狂っている。そう言わざるをえません。そんなのただの逆恨みじゃないですか。しかも、たったそれだけのことではるばるここまでやってきたというのですか。
私には全くわからぬ感情に突き動かされて、モイメさんは剣を握っていたのです。
「大賢者様は殺させません。あなたに人の命を奪わせません」
テールイは依然としてモイメさんの前に立ちはだかっていました。人を守るために。
「あ、そう。なら、あなたを殺して、そっちに行くわ」
本当にやる気でした。止めなきゃ。
その時でした。
「シュワイヒナ・シュワナ! 一年半後の七月二日、リンバルト王国にて佐倉凛は魔王化する!」
「は……?」
突如として放たれた大賢者の言葉に驚き、思わず私はモイメさんとテールイから目を話してしまいました。
その瞬間、二人はぶつかりました。力量差は残酷なまでにはっきりしており、前に伸ばされたモイメさんの腕は既にテールイの手によって掴まれ、固定され、動かなくなっていました。
「だから、無理ですよ。一センチメートルたりとも私はあなたを進ませません」
「なら、一センチメートルたりとも進まなければいいんじゃない」
モイメさんは笑って言いました。
誰も気づいていませんでした。しかし、モイメさんのその一言と、生ぬるい液体がかかった感触により全てを理解しました。
「う……そ」
モイメさんの手には何も握られていませんでした。すなわち、最初からテールイのことを倒そうだなんておもってはおらず、さらには大賢者が防御の姿勢をとるなどという考えがなかったのです。
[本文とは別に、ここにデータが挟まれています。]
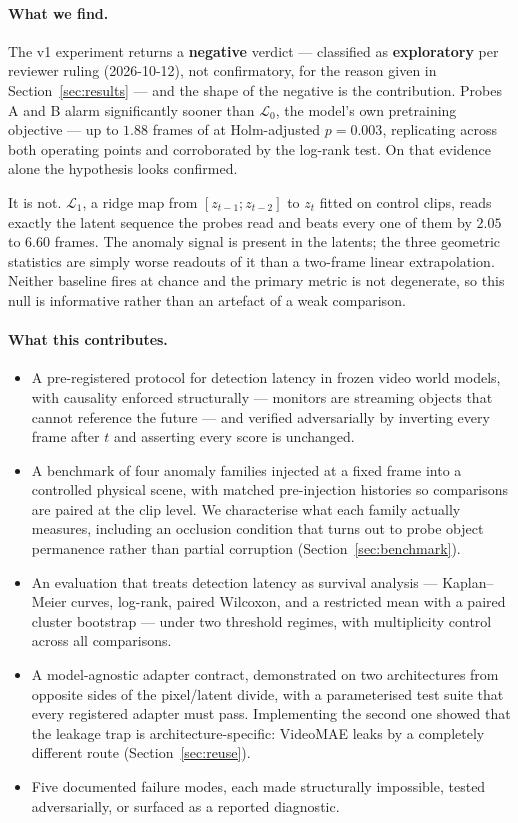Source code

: \paragraph{What we find.}
The v1 experiment returns a \textbf{negative} verdict --- classified as
\textbf{exploratory} per reviewer ruling (2026-10-12), not confirmatory, for
the reason given in Section~\ref{sec:results} --- and the shape of
the negative is the contribution. Probes A and B alarm significantly sooner than
$\mathcal{L}_0$, the model's own pretraining objective --- up to $1.88$ frames
of \RMTA{} at Holm-adjusted $p = 0.003$, replicating across both operating
points and corroborated by the log-rank test. On that evidence alone the
hypothesis looks confirmed.

It is not. $\mathcal{L}_1$, a ridge map from $[z_{t-1}; z_{t-2}]$ to $z_t$
fitted on control clips, reads exactly the latent sequence the probes read and
beats every one of them by $2.05$ to $6.60$ frames. The anomaly signal is
present in the latents; the three geometric statistics are simply worse
readouts of it than a two-frame linear extrapolation. Neither baseline fires at
chance and the primary metric is not degenerate, so this null is informative
rather than an artefact of a weak comparison.

\paragraph{What this contributes.}
\begin{itemize}
\item A pre-registered protocol for detection latency in frozen video world
models, with causality enforced structurally --- monitors are streaming objects
that cannot reference the future --- and verified adversarially by inverting
every frame after $t$ and asserting every score is unchanged.
\item A benchmark of four anomaly families injected at a fixed frame into a
controlled physical scene, with matched pre-injection histories so comparisons
are paired at the clip level. We characterise what each family actually
measures, including an occlusion condition that turns out to probe object
permanence rather than partial corruption (Section~\ref{sec:benchmark}).
\item An evaluation that treats detection latency as survival analysis ---
Kaplan--Meier curves, log-rank, paired Wilcoxon, and a restricted mean with a
paired cluster bootstrap --- under two threshold regimes, with multiplicity
control across all comparisons.
\item A model-agnostic adapter contract, demonstrated on two architectures from
opposite sides of the pixel/latent divide, with a parameterised test suite that
every registered adapter must pass. Implementing the second one showed that the
leakage trap is architecture-specific: VideoMAE leaks by a completely different
route (Section~\ref{sec:reuse}).
\item Five documented failure modes, each made structurally impossible, tested
adversarially, or surfaced as a reported diagnostic.
\end{itemize}

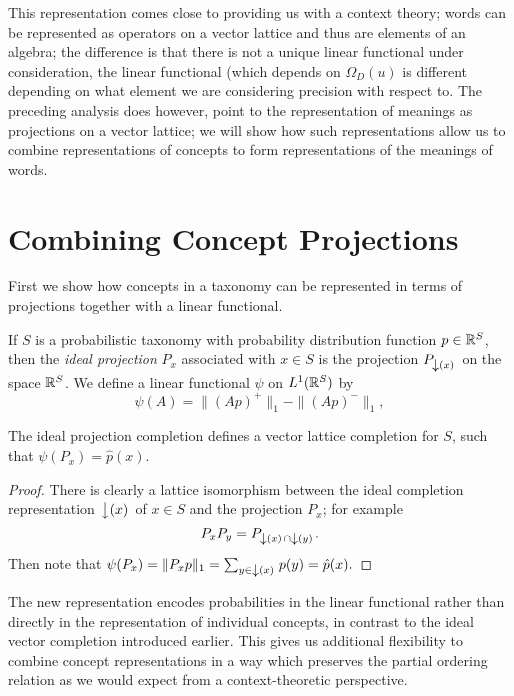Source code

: \documentclass{report}
\begin{document}
This representation comes close to providing us with a context theory; words can be represented as operators on a vector lattice and thus are elements of an algebra; the difference is that there is not a unique linear functional under consideration, the linear functional (which depends on $\Omega_D(u)$ is different depending on what element we are considering precision with respect to. The preceding analysis does however, point to the representation of meanings as projections on a vector lattice; we will show how such representations allow us to combine representations of concepts to form representations of the meanings of words.

\section{Combining Concept Projections}

First we show how concepts in a taxonomy can be represented in terms of projections together with a linear functional.

\begin{defn} If $S$ is a probabilistic taxonomy with probability distribution function $p \in \mathbb{R}^S$, then the \emph{ideal projection} $P_x$ associated with $x\in S$ is the projection $P_{\left\downarrow(x)\right.}$ on the space $\mathbb{R}^S$. We define a linear functional $\psi$ on $L^1(\mathbb{R}^S)$ by
$$\psi(A) = \|(Ap)^+\|_1 - \|(Ap)^-\|_1,$$
\end{defn}
\begin{prop}
The ideal projection completion defines a vector lattice completion for $S$, such that $\psi(P_x) = \hat{p}(x)$.
\end{prop}

\begin{proof} There is clearly a lattice isomorphism between the ideal completion representation $\left\downarrow(x)\right.$ of $x\in S$ and the projection $P_x$; for example
$$P_xP_y = P_{\left\downarrow(x)\right.\cap\left\downarrow(y)\right.}.$$
Then note that
$\psi(P_x) = \|P_xp\|_1 = \sum_{y \in \left\downarrow(x)\right.}p(y) = \hat{p}(x).$
\end{proof}

The new representation encodes probabilities in the linear functional rather than directly in the representation of individual concepts, in contrast to the ideal vector completion introduced earlier. This gives us additional flexibility to combine concept representations in a way which preserves the partial ordering relation as we would expect from a context-theoretic perspective.
\end{document}
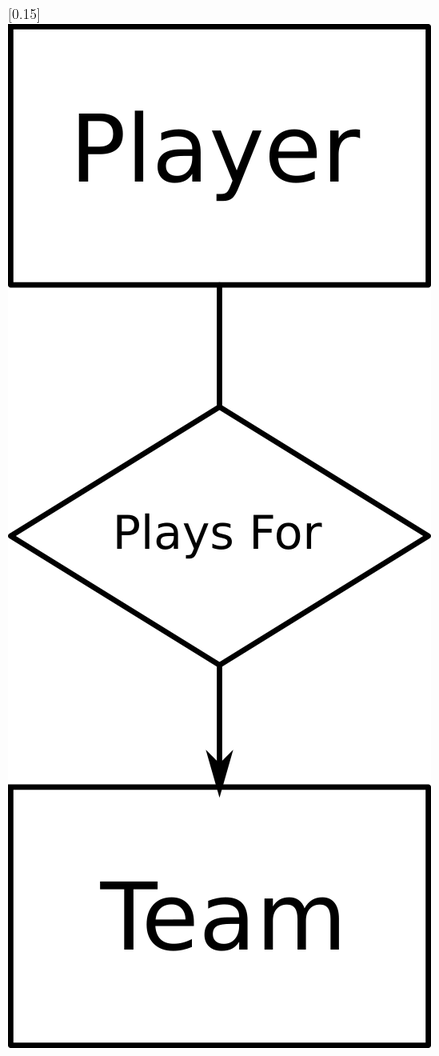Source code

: \documentclass[a4paper]{article}
\begin{document}
\begin{figure}[H]
[0.15\linewidth]{\centering\includegraphics[width=0.6\linewidth]{entity4.png}}

\end{figure}
\end{document}
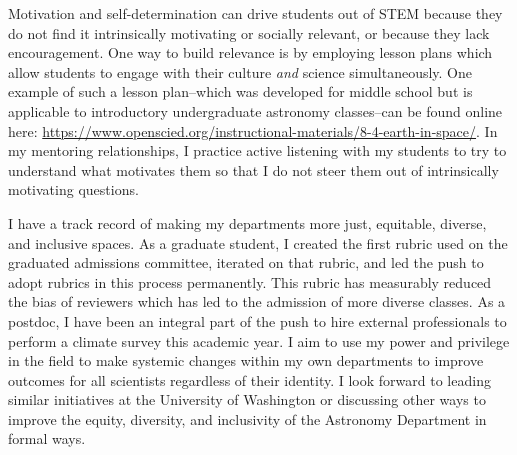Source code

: \documentclass[11pt]{article}
\begin{document}
Motivation and self-determination can drive students out of STEM because they do not find it intrinsically motivating or socially relevant, or because they lack encouragement.
One way to build relevance is by employing lesson plans which allow students to engage with their culture \emph{and} science simultaneously.
One example of such a lesson plan--which was developed for middle school but is applicable to introductory undergraduate astronomy classes--can be found online here: \url{https://www.openscied.org/instructional-materials/8-4-earth-in-space/}.
In my mentoring relationships, I practice active listening \citep{jahromi_etal_2016} with my students to try to understand what motivates them so that I do not steer them out of intrinsically motivating questions.

I have a track record of making my departments more just, equitable, diverse, and inclusive spaces.
As a graduate student, I created the first rubric used on the graduated admissions committee, iterated on that rubric, and led the push to adopt rubrics in this process permanently.
This rubric has measurably reduced the bias of reviewers which has led to the admission of more diverse classes.
As a postdoc, I have been an integral part of the push to hire external professionals to perform a climate survey this academic year.
I aim to use my power and privilege in the field to make systemic changes within my own departments to improve outcomes for all scientists regardless of their identity.
I look forward to leading similar initiatives at the University of Washington or discussing other ways to improve the equity, diversity, and inclusivity of the Astronomy Department in formal ways.
\end{document}
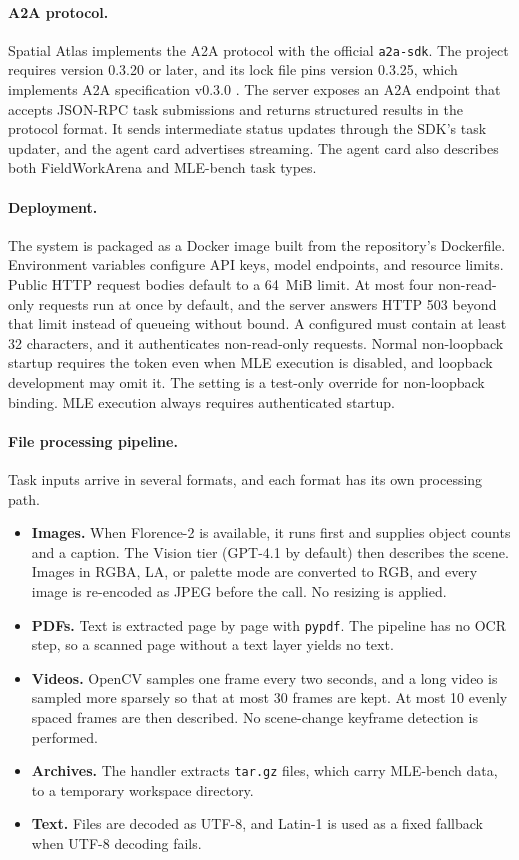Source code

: \documentclass{article}
\begin{document}
\paragraph{A2A protocol.}
Spatial Atlas implements the A2A protocol with the official \texttt{a2a-sdk}. The project requires version 0.3.20 or later, and its lock file pins version 0.3.25, which implements A2A specification v0.3.0 \citep{google2024a2a}. The server exposes an A2A endpoint that accepts JSON-RPC task submissions and returns structured results in the protocol format. It sends intermediate status updates through the SDK's task updater, and the agent card advertises streaming. The agent card also describes both FieldWorkArena and MLE-bench task types.

\paragraph{Deployment.}
The system is packaged as a Docker image built from the repository's Dockerfile. Environment variables configure API keys, model endpoints, and resource limits. Public HTTP request bodies default to a 64~MiB limit. At most four non-read-only requests run at once by default, and the server answers HTTP 503 beyond that limit instead of queueing without bound. A configured  must contain at least 32 characters, and it authenticates non-read-only requests. Normal non-loopback startup requires the token even when MLE execution is disabled, and loopback development may omit it. The setting  is a test-only override for non-loopback binding. MLE execution always requires authenticated startup.

\paragraph{File processing pipeline.}
Task inputs arrive in several formats, and each format has its own processing path.
\begin{itemize}[leftmargin=*,nosep]
  \item \textbf{Images.} When Florence-2 is available, it runs first and supplies object counts and a caption. The Vision tier (GPT-4.1 by default) then describes the scene. Images in RGBA, LA, or palette mode are converted to RGB, and every image is re-encoded as JPEG before the call. No resizing is applied.
  \item \textbf{PDFs.} Text is extracted page by page with \texttt{pypdf}. The pipeline has no OCR step, so a scanned page without a text layer yields no text.
  \item \textbf{Videos.} OpenCV samples one frame every two seconds, and a long video is sampled more sparsely so that at most 30 frames are kept. At most 10 evenly spaced frames are then described. No scene-change keyframe detection is performed.
  \item \textbf{Archives.} The handler extracts \texttt{tar.gz} files, which carry MLE-bench data, to a temporary workspace directory.
  \item \textbf{Text.} Files are decoded as UTF-8, and Latin-1 is used as a fixed fallback when UTF-8 decoding fails.
\end{itemize}
\end{document}
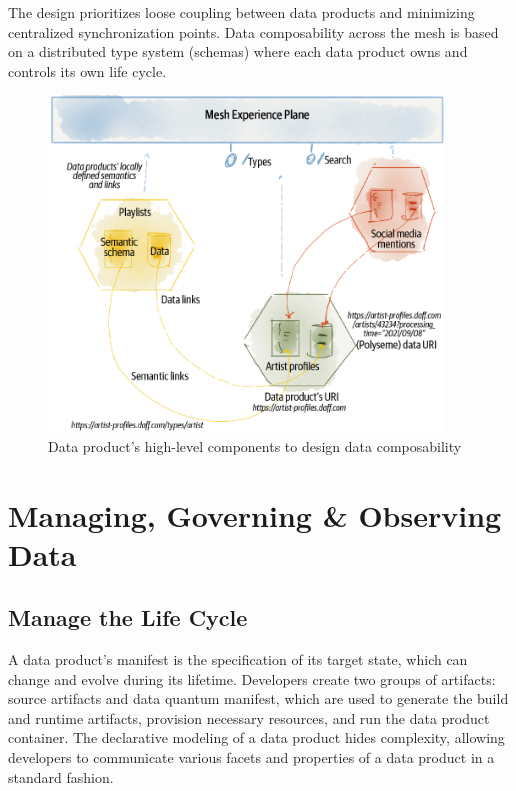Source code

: \documentclass[12pt, a4paper]{book}
\begin{document}
The design prioritizes loose coupling between data products and minimizing centralized synchronization points. Data composability across the mesh is based on a distributed type system (schemas) where each data product owns and controls its own life cycle.

\begin{figure}[ht]
	\begin{framed}
		\centering
		\includegraphics[width=10.5cm]{ComposeData.png}
		\caption{Data product’s high-level components to design data composability}
		\label{ComposeData}
	\end{framed}
	\vspace{-.5cm}
\end{figure}

\section{Managing, Governing \& Observing Data}
\subsection{Manage the Life Cycle}
A data product's manifest is the specification of its target state, which can change and evolve during its lifetime. Developers create two groups of artifacts: source artifacts and data quantum manifest, which are used to generate the build and runtime artifacts, provision necessary resources, and run the data product container. The declarative modeling of a data product hides complexity, allowing developers to communicate various facets and properties of a data product in a standard fashion.
\end{document}
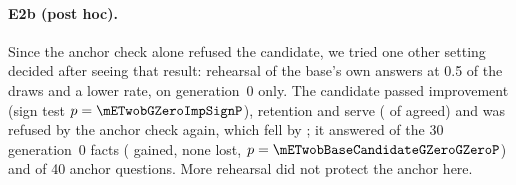 \begin{table}[t]
\centering
\small

\caption{E2 and E3, second wave: the release gate's four checks on each candidate. A refused
check is the reason the candidate was not released.}\label{tab:gate}
\end{table}

\begin{table}[t]
\centering
\small

\caption{E2 and E3, second wave: facts answered (at least three of four probes) with Wilson 95\%
intervals, and anchor questions right, for the unadapted policy and for each candidate
(measured whether or not the gate released it). 30 facts per generation.}\label{tab:e2}
\end{table}

\paragraph{E2b (post hoc).} Since the anchor check alone refused the candidate, we tried one other setting
decided after seeing that result: rehearsal of the base's own answers at 0.5 of the draws and a lower
rate, on generation~0 only. The candidate passed improvement (sign test $p=\mETwobGZeroImpSignP$), retention
and serve (\mETwobGZeroServeAgreed{} of \mETwobGZeroServeSampled{} agreed) and was refused by the anchor check
again, which fell by \mETwobGZeroAnchorDrop{}; it answered \mETwobCandidateGZeroGZero{} of the 30
generation~0 facts (\mETwobBaseCandidateGZeroGZeroGained{} gained, none lost,
$p=\mETwobBaseCandidateGZeroGZeroP$) and \mETwobCandidateGZeroAnchor{} of 40 anchor questions.
More rehearsal did not protect the anchor here.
剣は大賢者の喉に深く突き刺さっていました。モイメさんはテールイに手を掴まれた瞬間、風魔法を無詠唱で使用し、剣を吹き飛ばしていたのです。
大賢者はそのすべてが読めていただろうに。
即死していました。この辺りを覆っていた特殊な空間は消え、冷気が急速に入ってきます。その影響で大賢者の喉から噴き出していた血が凍り、不思議な光景を生み出していました。
圧倒的寒さよりも、一瞬であの大賢者が死んでしまったという状況が飲み込めず、頭が真っ白になって、何かを喋ることも考えることもできませんでした。
轟音。
その正体はドラゴンでした。ドラゴンがまるでその死を悲しむかのように、また何か恐ろしいことが起こってしまう前兆を感じているかのように鳴きました。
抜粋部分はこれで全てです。